On December 5, 1945, the trial begins. Loren Miller stuns the courtroom by submitting no evidence, arguing that the Fourteenth Amendment's equal protection clause either applies or it does not. The next morning, Judge Thurmond Clarke rules for the defendants, declaring it is time for Black Americans to receive their full constitutional rights. In the celebration, Charlie sees Margie embrace James, and Terrance witnesses it.

That evening, Terrance methodically dismantles James before the gathered community, naming an arrested associate called Colson "Pinky" Pinkman and connecting James to Michel's narcotics operation. James appeals to Margie to declare her love. Instead, Margie sheds her girlish affect and confronts Terrance with cold authority: she could leave with James tonight, she is coveted, and any man blessed enough to have her must work to keep her. James hears a declaration of love; Terrance hears an ultimatum. Margie asks everyone to leave. Charlie recognizes she has been using James as leverage against her husband rather than genuinely planning to leave.

Charlie urges James to flee, but James refuses, insisting Margie will come to him. Days later, Margie tells Charlie she is staying with Terrance. Charlie confronts her about Vic's lynching, which she has always denied, insisting Vic escaped to Mexico. She maintains the fiction. Charlie calls her "Marguerite" for the first time, signaling the end of their childhood bond. Lester then confronts Charlie on the street with a gun, drunk and searching for Dolores after a stranger with an unusual accent directed him to a house in the neighborhood. Charlie tells Lester his name is "Mr. Trammell" and walks away.

Terrance calls from vacation, revealing he ended the affair with Dolores by phone after she begged for help following a beating by Lester. Charlie realizes with horror that the house Dolores was seen visiting is James's. He calls James, who confirms he drove Dolores to a train station and gave her money to escape to Canada, acting out of compassion that Terrance refused to show. Then someone knocks on James's door. Charlie hears voices, three gunshots, and Lester yelling.

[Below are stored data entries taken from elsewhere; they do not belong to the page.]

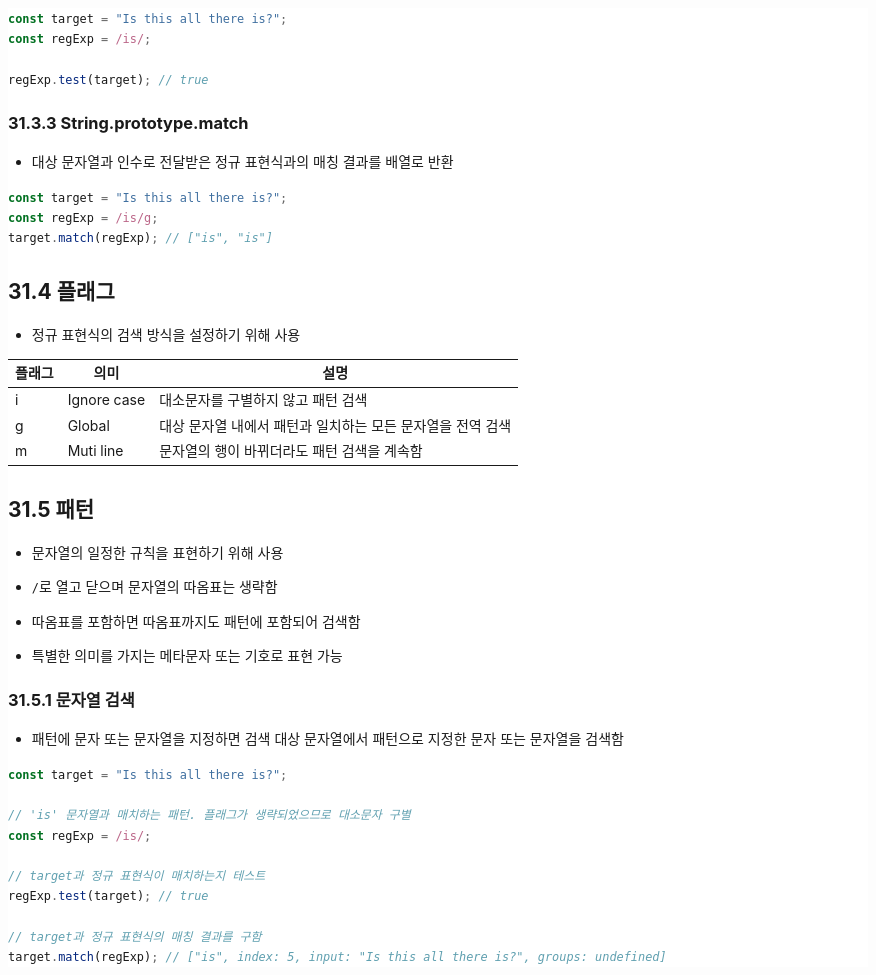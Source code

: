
 ```js
const target = "Is this all there is?";
const regExp = /is/;

regExp.test(target); // true
```

### 31.3.3 String.prototype.match

- 대상 문자열과 인수로 전달받은 정규 표현식과의 매칭 결과를 배열로 반환

```js
const target = "Is this all there is?";
const regExp = /is/g;
target.match(regExp); // ["is", "is"]
```

## 31.4 플래그<a name="31.4"></a>

- 정규 표현식의 검색 방식을 설정하기 위해 사용

| 플래그 | 의미        | 설명                                                       |
| ------ | ----------- | ---------------------------------------------------------- |
| i      | Ignore case | 대소문자를 구별하지 않고 패턴 검색                         |
| g      | Global      | 대상 문자열 내에서 패턴과 일치하는 모든 문자열을 전역 검색 |
| m      | Muti line   | 문자열의 행이 바뀌더라도 패턴 검색을 계속함                |

## 31.5 패턴<a name="31.5"></a>

- 문자열의 일정한 규칙을 표현하기 위해 사용

- `/`로 열고 닫으며 문자열의 따옴표는 생략함

- 따옴표를 포함하면 따옴표까지도 패턴에 포함되어 검색함

- 특별한 의미를 가지는 메타문자 또는 기호로 표현 가능

### 31.5.1 문자열 검색

- 패턴에 문자 또는 문자열을 지정하면 검색 대상 문자열에서 패턴으로 지정한 문자 또는 문자열을 검색함

```js
const target = "Is this all there is?";

// 'is' 문자열과 매치하는 패턴. 플래그가 생략되었으므로 대소문자 구별
const regExp = /is/;

// target과 정규 표현식이 매치하는지 테스트
regExp.test(target); // true

// target과 정규 표현식의 매칭 결과를 구함
target.match(regExp); // ["is", index: 5, input: "Is this all there is?", groups: undefined]
```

Charlie finds James dead in his mansion, shot through the neck. Police construct a false narrative: James kidnapped Dolores, and Lester shot in self-defense. The newspapers echo the lie. Charlie learns the house was never in James's name but in Michel's. James's mother tells Charlie her son was born in a segregated cemetery after a whites-only hospital turned her away during labor, the origin of the name "Reaper." At the funeral, most of Sugar Hill attends. Terrance appears only at the burial, where he reveals that Pinkman was found dead in his cell. Margie does not attend. Charlie reflects that her absence is consistent with her lifelong refusal to confront anything ugly, while James kept his gaze as high as his hopes even with his hands in the dirt.

A closing historical note explains that the ruling sparked a broader movement. Loren Miller went on to work with Thurgood Marshall on Shelley v. Kraemer, decided by the Supreme Court in 1948, making racial covenants illegal nationwide. In 1953, white lawmakers routed a highway through Sugar Hill. Dozens of mansions were seized through eminent domain, the legal process by which the government takes private property for public use, and bulldozed to build the Santa Monica Freeway. The surviving homes still stand as remnants of what was once Los Angeles's Sugar Hill.